‘Teaching in Gran Canaria means there’s very little quiet time’

This head of English struggles to find a moment’s peace among the hustle and bustle of the island’s international British school

Gran Canaria, teaching abroad, International teaching

I’ve taught at the British School of Gran Canaria for 18 months now and already feel like part of the furniture. That’s what was so wonderful about the school: I was immediately made to feel welcome and trusted to do my job.

If you live in Las Palmas, the school day starts with the free transportation the school provides for staff in the form of a minibus. Depending on how close we are to the school holidays will vary the amount of noise and general ambience there is on the bus. It gets us into school for about 8.20am – providing the driver knows the stops and where the school is. It has been a great way to get the non-Spanish speaking staff among us to learn how to give directions.
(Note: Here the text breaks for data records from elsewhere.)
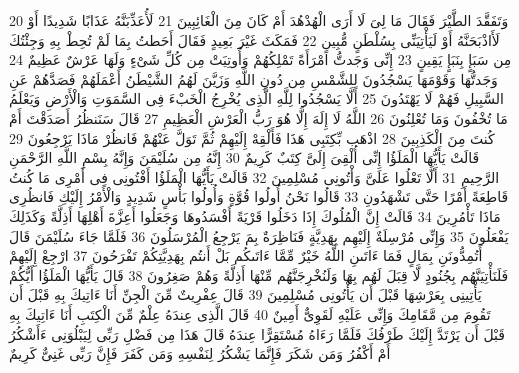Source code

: \documentclass[20pt,a4paper]{article}
\begin{document}
{\tiny\colorbox{cl_aya}{20}} وَتَفَقَّدَ الطَّيْرَ فَقَالَ مَا لِىَ لَا أَرَى الْهُدْهُدَ أَمْ كَانَ مِنَ الْغَائِبِينَ
{\tiny\colorbox{cl_aya}{21}} لَأُعَذِّبَنَّهُ عَذَابًا شَدِيدًا أَوْ لَأَاذْبَحَنَّهُ أَوْ لَيَأْتِيَنِّى بِسُلْطَنٍ مُّبِينٍ
{\tiny\colorbox{cl_aya}{22}} فَمَكَثَ غَيْرَ بَعِيدٍ فَقَالَ أَحَطتُ بِمَا لَمْ تُحِطْ بِهِ وَجِئْتُكَ مِن سَبَإٍ بِنَبَإٍ يَقِينٍ
{\tiny\colorbox{cl_aya}{23}} إِنِّى وَجَدتُّ امْرَأَةً تَمْلِكُهُمْ وَأُوتِيَتْ مِن كُلِّ شَىْءٍ وَلَهَا عَرْشٌ عَظِيمٌ
{\tiny\colorbox{cl_aya}{24}} وَجَدتُّهَا وَقَوْمَهَا يَسْجُدُونَ لِلشَّمْسِ مِن دُونِ اللَّهِ وَزَيَّنَ لَهُمُ الشَّيْطَنُ أَعْمَلَهُمْ فَصَدَّهُمْ عَنِ السَّبِيلِ فَهُمْ لَا يَهْتَدُونَ
{\tiny\colorbox{cl_aya}{25}} أَلَّا يَسْجُدُوا لِلَّهِ الَّذِى يُخْرِجُ الْخَبْءَ فِى السَّمَوَتِ وَالْأَرْضِ وَيَعْلَمُ مَا تُخْفُونَ وَمَا تُعْلِنُونَ
{\tiny\colorbox{cl_aya}{26}} اللَّهُ لَا إِلَهَ إِلَّا هُوَ رَبُّ الْعَرْشِ الْعَظِيمِ
{\tiny\colorbox{cl_aya}{27}} قَالَ سَنَنظُرُ أَصَدَقْتَ أَمْ كُنتَ مِنَ الْكَذِبِينَ
{\tiny\colorbox{cl_aya}{28}} اذْهَب بِّكِتَبِى هَذَا فَأَلْقِهْ إِلَيْهِمْ ثُمَّ تَوَلَّ عَنْهُمْ فَانظُرْ مَاذَا يَرْجِعُونَ
{\tiny\colorbox{cl_aya}{29}} قَالَتْ يَأَيُّهَا الْمَلَؤُا إِنِّى أُلْقِىَ إِلَىَّ كِتَبٌ كَرِيمٌ
{\tiny\colorbox{cl_aya}{30}} إِنَّهُ مِن سُلَيْمَنَ وَإِنَّهُ بِسْمِ اللَّهِ الرَّحْمَنِ الرَّحِيمِ
{\tiny\colorbox{cl_aya}{31}} أَلَّا تَعْلُوا عَلَىَّ وَأْتُونِى مُسْلِمِينَ
{\tiny\colorbox{cl_aya}{32}} قَالَتْ يَأَيُّهَا الْمَلَؤُا أَفْتُونِى فِى أَمْرِى مَا كُنتُ قَاطِعَةً أَمْرًا حَتَّى تَشْهَدُونِ
{\tiny\colorbox{cl_aya}{33}} قَالُوا نَحْنُ أُولُوا قُوَّةٍ وَأُولُوا بَأْسٍ شَدِيدٍ وَالْأَمْرُ إِلَيْكِ فَانظُرِى مَاذَا تَأْمُرِينَ
{\tiny\colorbox{cl_aya}{34}} قَالَتْ إِنَّ الْمُلُوكَ إِذَا دَخَلُوا قَرْيَةً أَفْسَدُوهَا وَجَعَلُوا أَعِزَّةَ أَهْلِهَا أَذِلَّةً وَكَذَلِكَ يَفْعَلُونَ
{\tiny\colorbox{cl_aya}{35}} وَإِنِّى مُرْسِلَةٌ إِلَيْهِم بِهَدِيَّةٍ فَنَاظِرَةٌ بِمَ يَرْجِعُ الْمُرْسَلُونَ
{\tiny\colorbox{cl_aya}{36}} فَلَمَّا جَاءَ سُلَيْمَنَ قَالَ أَتُمِدُّونَنِ بِمَالٍ فَمَا ءَاتَىنِ اللَّهُ خَيْرٌ مِّمَّا ءَاتَىكُم بَلْ أَنتُم بِهَدِيَّتِكُمْ تَفْرَحُونَ
{\tiny\colorbox{cl_aya}{37}} ارْجِعْ إِلَيْهِمْ فَلَنَأْتِيَنَّهُم بِجُنُودٍ لَّا قِبَلَ لَهُم بِهَا وَلَنُخْرِجَنَّهُم مِّنْهَا أَذِلَّةً وَهُمْ صَغِرُونَ
{\tiny\colorbox{cl_aya}{38}} قَالَ يَأَيُّهَا الْمَلَؤُا أَيُّكُمْ يَأْتِينِى بِعَرْشِهَا قَبْلَ أَن يَأْتُونِى مُسْلِمِينَ
{\tiny\colorbox{cl_aya}{39}} قَالَ عِفْرِيتٌ مِّنَ الْجِنِّ أَنَا ءَاتِيكَ بِهِ قَبْلَ أَن تَقُومَ مِن مَّقَامِكَ وَإِنِّى عَلَيْهِ لَقَوِىٌّ أَمِينٌ
{\tiny\colorbox{cl_aya}{40}} قَالَ الَّذِى عِندَهُ عِلْمٌ مِّنَ الْكِتَبِ أَنَا ءَاتِيكَ بِهِ قَبْلَ أَن يَرْتَدَّ إِلَيْكَ طَرْفُكَ فَلَمَّا رَءَاهُ مُسْتَقِرًّا عِندَهُ قَالَ هَذَا مِن فَضْلِ رَبِّى لِيَبْلُوَنِى ءَأَشْكُرُ أَمْ أَكْفُرُ وَمَن شَكَرَ فَإِنَّمَا يَشْكُرُ لِنَفْسِهِ وَمَن كَفَرَ فَإِنَّ رَبِّى غَنِىٌّ كَرِيمٌ
\end{document}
The students live all over the island but two big buses bring a number of them in from the city and the south of the island. From about 8.30am, there is a real buzz in the school. Students gather in the playground to play table tennis, read or chat in their friendship groups. Our school is an all-through school with students joining us in nursery at the age of 2 and not leaving until 18, which means there’s a real sense of community in the school with students regularly looking out for one another.

The students sit the Cambridge or Edexcel IGCSEs and international A levels. Other than Spanish and Sociales (a Spanish humanities subject), all lessons are delivered in English and students are expected to communicate in English throughout the lesson. This is a real challenge for our students as over 90 per cent of them are native Spanish speakers.

The academic ability of our students, communicating in their second – sometimes third – language is something that astounds me every single day. I expected there to be a dip in the academic standard between what I taught in the UK and what I would teach here but there really hasn’t been. In fact, I have had to ask my mum to dig out my old university notes to stretch and challenge learners.

Students have not only one, but two break times, followed by a 55-minute lunch – pure luxury! Snack time during break has been a real revelation to me as students dig out their freshly wrapped baguettes, pastries and pasta dishes from their bags. A trip to London earlier this year resulted in a lot of disappointed children when they were handed their packed lunches and told that was all they would have to eat for the day.

Gran Canaria

Not only do the number of breaks enable a lot of eating to take place but they also allow our students plentiful opportunities to take part in extracurricular activities. Every Tuesday and Thursday, I run a debate club for Key Stage 4 and 5 students where we passionately explore current news topics and put the world to rights. In January, a team went to a competition in Madrid to debate the impact of immigration on the European economy. It was highly academic and I spent the weekend in absolute awe of our students.

At lunchtime, all students and staff gather in the dining room (sounds far more sophisticated than it actually is) to eat. The majority of students have school lunch and all staff are entitled to a free school lunch. The beauty of this is that staff actually eat their lunch and gather with colleagues and students to just chat and eat. The other joy I take from lunchtime is watching the students who have a packed lunch prepare their meal. All of them heat their food in the microwave and a number of them take a plate and metal cutlery from their bag. There are no Dairylea Lunchables in sight in Gran Canaria.

The school day officially ends at 3.35pm, however, there are, once again, numerous extra-curricular activities going on until 4.50pm. At this time, I can be found in my classroom, planning and marking while playing classical music in an attempt to drown out the excitable shrieks of the junior football/hockey/volleyball teams that are all gathered right in front of my classroom ready to play.

In Gran Canaria, there is very little quiet time. Students speak passionately and enthusiastically about anything and everything. At any given point of the day, you are likely to see emphatic gestures being performed whilst multiple students attempt to talk over one another. I may feel like part of the furniture but I’m still not sure how I feel about all of the noise.

Charlotte Brunton is head of English at the British School of Gran Canaria, Gran Canaria.